Gather every line in the records below that contains the word "card".

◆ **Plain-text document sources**
=== Section Start ===
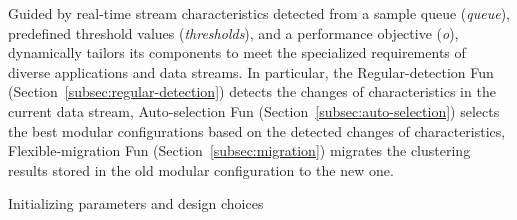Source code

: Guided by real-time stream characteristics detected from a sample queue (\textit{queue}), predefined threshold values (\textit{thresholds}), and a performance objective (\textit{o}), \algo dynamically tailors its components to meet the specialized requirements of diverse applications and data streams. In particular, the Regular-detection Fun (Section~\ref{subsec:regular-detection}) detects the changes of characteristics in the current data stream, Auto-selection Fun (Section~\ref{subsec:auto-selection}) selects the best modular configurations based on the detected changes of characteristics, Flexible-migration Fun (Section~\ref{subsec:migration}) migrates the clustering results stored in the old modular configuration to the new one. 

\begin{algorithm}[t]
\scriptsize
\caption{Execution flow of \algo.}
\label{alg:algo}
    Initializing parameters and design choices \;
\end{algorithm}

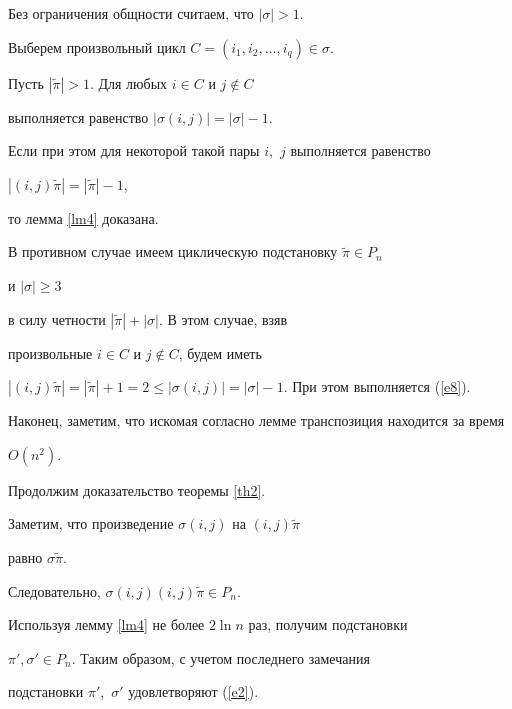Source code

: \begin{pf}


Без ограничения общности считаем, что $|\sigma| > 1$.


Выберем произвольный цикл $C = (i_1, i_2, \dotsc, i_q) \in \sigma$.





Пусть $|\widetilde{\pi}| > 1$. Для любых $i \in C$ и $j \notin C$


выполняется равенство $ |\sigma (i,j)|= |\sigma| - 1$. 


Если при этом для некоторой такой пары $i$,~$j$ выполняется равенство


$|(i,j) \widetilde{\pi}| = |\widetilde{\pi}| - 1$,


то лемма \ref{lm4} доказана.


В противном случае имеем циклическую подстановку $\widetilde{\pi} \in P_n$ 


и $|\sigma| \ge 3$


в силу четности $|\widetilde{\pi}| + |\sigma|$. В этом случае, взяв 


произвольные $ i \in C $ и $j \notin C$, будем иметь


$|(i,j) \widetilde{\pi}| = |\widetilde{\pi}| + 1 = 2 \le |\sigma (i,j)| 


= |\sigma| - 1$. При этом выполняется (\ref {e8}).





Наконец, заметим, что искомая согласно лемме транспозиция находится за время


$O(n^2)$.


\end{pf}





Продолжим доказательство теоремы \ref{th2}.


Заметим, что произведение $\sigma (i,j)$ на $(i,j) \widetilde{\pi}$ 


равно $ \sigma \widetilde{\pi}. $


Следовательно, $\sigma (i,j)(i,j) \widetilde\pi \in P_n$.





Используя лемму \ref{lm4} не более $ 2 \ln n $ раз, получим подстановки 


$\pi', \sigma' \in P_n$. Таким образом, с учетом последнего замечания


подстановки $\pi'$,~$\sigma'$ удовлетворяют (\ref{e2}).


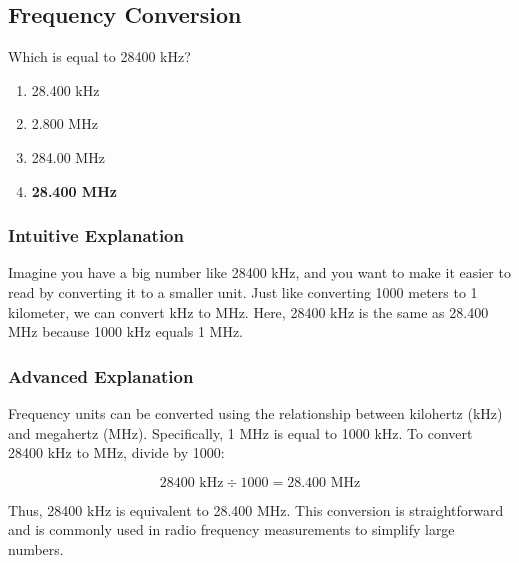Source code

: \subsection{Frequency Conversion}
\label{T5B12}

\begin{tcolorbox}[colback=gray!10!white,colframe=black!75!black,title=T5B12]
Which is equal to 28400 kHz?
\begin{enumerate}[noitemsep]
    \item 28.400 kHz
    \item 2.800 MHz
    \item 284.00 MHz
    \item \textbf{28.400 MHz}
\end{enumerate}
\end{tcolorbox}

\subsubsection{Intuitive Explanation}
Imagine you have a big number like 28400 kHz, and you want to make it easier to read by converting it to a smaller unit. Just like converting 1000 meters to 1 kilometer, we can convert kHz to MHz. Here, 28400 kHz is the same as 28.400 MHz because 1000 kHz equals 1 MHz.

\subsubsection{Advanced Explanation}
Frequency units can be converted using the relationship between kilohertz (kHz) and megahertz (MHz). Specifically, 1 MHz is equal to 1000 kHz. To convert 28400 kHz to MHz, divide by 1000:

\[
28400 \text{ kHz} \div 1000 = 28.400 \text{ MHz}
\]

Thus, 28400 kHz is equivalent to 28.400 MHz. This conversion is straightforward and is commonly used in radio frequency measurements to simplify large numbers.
=== Section End ===
=== Section Start ===
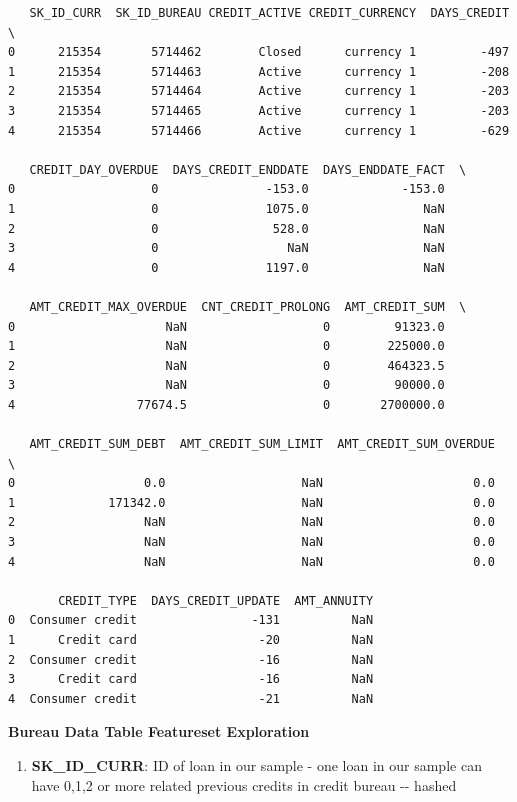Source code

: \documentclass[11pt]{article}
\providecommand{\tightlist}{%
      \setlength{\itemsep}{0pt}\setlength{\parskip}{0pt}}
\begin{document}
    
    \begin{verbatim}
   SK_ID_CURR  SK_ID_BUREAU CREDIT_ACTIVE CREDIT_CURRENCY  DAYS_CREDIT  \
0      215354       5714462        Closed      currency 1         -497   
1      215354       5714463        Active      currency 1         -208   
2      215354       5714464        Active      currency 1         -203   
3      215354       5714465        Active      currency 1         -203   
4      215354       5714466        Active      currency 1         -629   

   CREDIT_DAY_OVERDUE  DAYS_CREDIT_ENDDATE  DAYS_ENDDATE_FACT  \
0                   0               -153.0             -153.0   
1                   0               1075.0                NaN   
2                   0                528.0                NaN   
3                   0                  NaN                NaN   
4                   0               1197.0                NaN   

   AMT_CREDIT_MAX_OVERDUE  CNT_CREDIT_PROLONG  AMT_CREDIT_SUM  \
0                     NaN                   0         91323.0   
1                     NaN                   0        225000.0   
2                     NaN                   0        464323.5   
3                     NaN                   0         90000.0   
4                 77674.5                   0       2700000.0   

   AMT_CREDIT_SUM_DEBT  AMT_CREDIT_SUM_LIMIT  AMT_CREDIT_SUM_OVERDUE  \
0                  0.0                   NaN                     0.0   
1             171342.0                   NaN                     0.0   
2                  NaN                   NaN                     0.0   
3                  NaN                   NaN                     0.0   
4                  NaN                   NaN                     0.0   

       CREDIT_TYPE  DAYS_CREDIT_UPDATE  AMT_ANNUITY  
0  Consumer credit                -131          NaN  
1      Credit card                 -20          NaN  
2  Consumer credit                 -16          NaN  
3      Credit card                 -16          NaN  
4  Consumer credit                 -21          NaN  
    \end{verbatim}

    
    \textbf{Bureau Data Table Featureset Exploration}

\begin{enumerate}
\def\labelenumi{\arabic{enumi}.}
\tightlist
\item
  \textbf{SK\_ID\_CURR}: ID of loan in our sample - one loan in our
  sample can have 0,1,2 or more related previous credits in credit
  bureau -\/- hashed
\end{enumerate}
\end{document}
=== Section End ===
◆ **Response area**
1      Credit card                 -20          NaN  
3      Credit card                 -16          NaN  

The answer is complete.